> _Task directions_:
The records follow. Copy them exactly, but omit the pictures.

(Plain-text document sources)
..............................

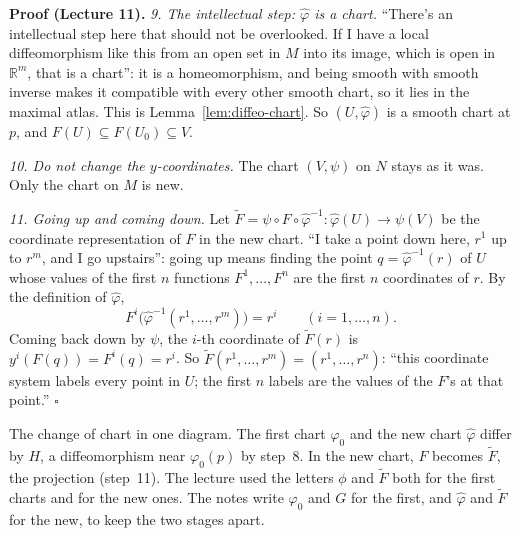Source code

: \documentclass[11pt]{report}
\renewenvironment{proof}[1][Proof]{\noindent\textbf{#1.} }{\hfill$\square$\par\vspace{5pt}}
\begin{document}
\begin{proof}[Proof (Lecture 11)]
\emph{9. The intellectual step: $\hat\varphi$ is a chart.} ``There's an intellectual step here that should not be overlooked. If I have a local diffeomorphism like this from an open set in $M$ into its image, which is open in $\mathbb{R}^m$, that is a chart'': it is a homeomorphism, and being smooth with smooth inverse makes it compatible with every other smooth chart, so it lies in the maximal atlas. This is Lemma~\ref{lem:diffeo-chart}. So $(U, \hat\varphi)$ is a smooth chart at $p$, and $F(U) \subseteq F(U_0) \subseteq V$.

\emph{10. Do not change the $y$-coordinates.} The chart $(V, \psi)$ on $N$ stays as it was. Only the chart on $M$ is new.

\emph{11. Going up and coming down.} Let $\tilde F = \psi \circ F \circ \hat\varphi^{-1} : \hat\varphi(U) \to \psi(V)$ be the coordinate representation of $F$ in the new chart. ``I take a point down here, $r^1$ up to $r^m$, and I go upstairs'': going up means finding the point $q = \hat\varphi^{-1}(r)$ of $U$ whose values of the first $n$ functions $F^1, \ldots, F^n$ are the first $n$ coordinates of $r$. By the definition of $\hat\varphi$,
\[
F^i\big(\hat\varphi^{-1}(r^1, \ldots, r^m)\big) = r^i \qquad (i = 1, \ldots, n).
\]
Coming back down by $\psi$, the $i$-th coordinate of $\tilde F(r)$ is $y^i(F(q)) = F^i(q) = r^i$. So $\tilde F(r^1, \ldots, r^m) = (r^1, \ldots, r^n)$: ``this coordinate system labels every point in $U$; the first $n$ labels are the values of the $F$'s at that point.''
\end{proof}

\begin{center}
\end{center}

The change of chart in one diagram. The first chart $\varphi_0$ and the new chart $\hat\varphi$ differ by $H$, a diffeomorphism near $\varphi_0(p)$ by step~8. In the new chart, $F$ becomes $\tilde F$, the projection (step~11). The lecture used the letters $\phi$ and $\tilde F$ both for the first charts and for the new ones. The notes write $\varphi_0$ and $G$ for the first, and $\hat\varphi$ and $\tilde F$ for the new, to keep the two stages apart.
\end{document}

..............................

> _Solution below_:
Source code

: \documentclass[11pt]{report}
\renewenvironment{proof}[1][Proof]{\noindent\textbf{#1.} }{\hfill$\square$\par\vspace{5pt}}
\begin{document}
\begin{proof}[Proof (Lecture 11)]
\emph{9. The intellectual step: $\hat\varphi$ is a chart.} ``There's an intellectual step here that should not be overlooked. If I have a local diffeomorphism like this from an open set in $M$ into its image, which is open in $\mathbb{R}^m$, that is a chart'': it is a homeomorphism, and being smooth with smooth inverse makes it compatible with every other smooth chart, so it lies in the maximal atlas. This is Lemma~\ref{lem:diffeo-chart}. So $(U, \hat\varphi)$ is a smooth chart at $p$, and $F(U) \subseteq F(U_0) \subseteq V$.

\emph{10. Do not change the $y$-coordinates.} The chart $(V, \psi)$ on $N$ stays as it was. Only the chart on $M$ is new.

\emph{11. Going up and coming down.} Let $\tilde F = \psi \circ F \circ \hat\varphi^{-1} : \hat\varphi(U) \to \psi(V)$ be the coordinate representation of $F$ in the new chart. ``I take a point down here, $r^1$ up to $r^m$, and I go upstairs'': going up means finding the point $q = \hat\varphi^{-1}(r)$ of $U$ whose values of the first $n$ functions $F^1, \ldots, F^n$ are the first $n$ coordinates of $r$. By the definition of $\hat\varphi$,
\[
F^i\big(\hat\varphi^{-1}(r^1, \ldots, r^m)\big) = r^i \qquad (i = 1, \ldots, n).
\]
Coming back down by $\psi$, the $i$-th coordinate of $\tilde F(r)$ is $y^i(F(q)) = F^i(q) = r^i$. So $\tilde F(r^1, \ldots, r^m) = (r^1, \ldots, r^n)$: ``this coordinate system labels every point in $U$; the first $n$ labels are the values of the $F$'s at that point.''
\end{proof}

\begin{center}
\end{center}

The change of chart in one diagram. The first chart $\varphi_0$ and the new chart $\hat\varphi$ differ by $H$, a diffeomorphism near $\varphi_0(p)$ by step~8. In the new chart, $F$ becomes $\tilde F$, the projection (step~11). The lecture used the letters $\phi$ and $\tilde F$ both for the first charts and for the new ones. The notes write $\varphi_0$ and $G$ for the first, and $\hat\varphi$ and $\tilde F$ for the new, to keep the two stages apart.
\end{document}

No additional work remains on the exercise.